Graduate School of Public Health, St. Luke's International University, 3-6-2 Tsukiji, Chuo-ku, Tokyo, 104-0045, Japan.
School of Medical Sciences, The University of Sydney, Camperdown, NSW, 2006, Australia.
Sci Data. 2024 Feb 29;11(1):260. doi: 10.1038/s41597-024-03036-2.

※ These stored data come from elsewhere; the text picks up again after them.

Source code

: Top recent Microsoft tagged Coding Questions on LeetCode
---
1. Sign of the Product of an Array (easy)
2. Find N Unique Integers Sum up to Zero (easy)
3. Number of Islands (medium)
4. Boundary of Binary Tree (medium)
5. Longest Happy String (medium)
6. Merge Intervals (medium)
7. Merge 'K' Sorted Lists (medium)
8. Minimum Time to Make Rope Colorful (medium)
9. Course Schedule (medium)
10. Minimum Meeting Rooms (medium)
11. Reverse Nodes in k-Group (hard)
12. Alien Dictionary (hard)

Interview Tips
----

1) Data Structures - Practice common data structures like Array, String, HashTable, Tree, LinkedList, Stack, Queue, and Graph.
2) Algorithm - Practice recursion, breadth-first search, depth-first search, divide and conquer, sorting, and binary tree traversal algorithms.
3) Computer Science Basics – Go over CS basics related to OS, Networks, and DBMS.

Incident reports of medication errors are valuable learning resources for improving patient safety. However, pertinent information is often contained within unstructured free text, which prevents automated analysis and limits the usefulness of these data. Natural language processing can structure this free text automatically and retrieve relevant past incidents and learning materials, but to be able to do so requires a large, fully annotated and validated corpus of incident reports. We present a corpus of 58,658 machine-annotated incident reports of medication errors that can be used to advance the development of information extraction models and subsequent incident learning. We report the best F1-scores for the annotated dataset: 0.97 and 0.76 for named entity recognition and intention/factuality analysis, respectively, for the cross-validation exercise. Our dataset contains 478,175 named entities and differentiates between incident types by recognising discrepancies between what was intended and what actually occurred. We explain our annotation workflow and technical validation and provide access to the validation datasets and machine annotator for labelling future incident reports of medication errors.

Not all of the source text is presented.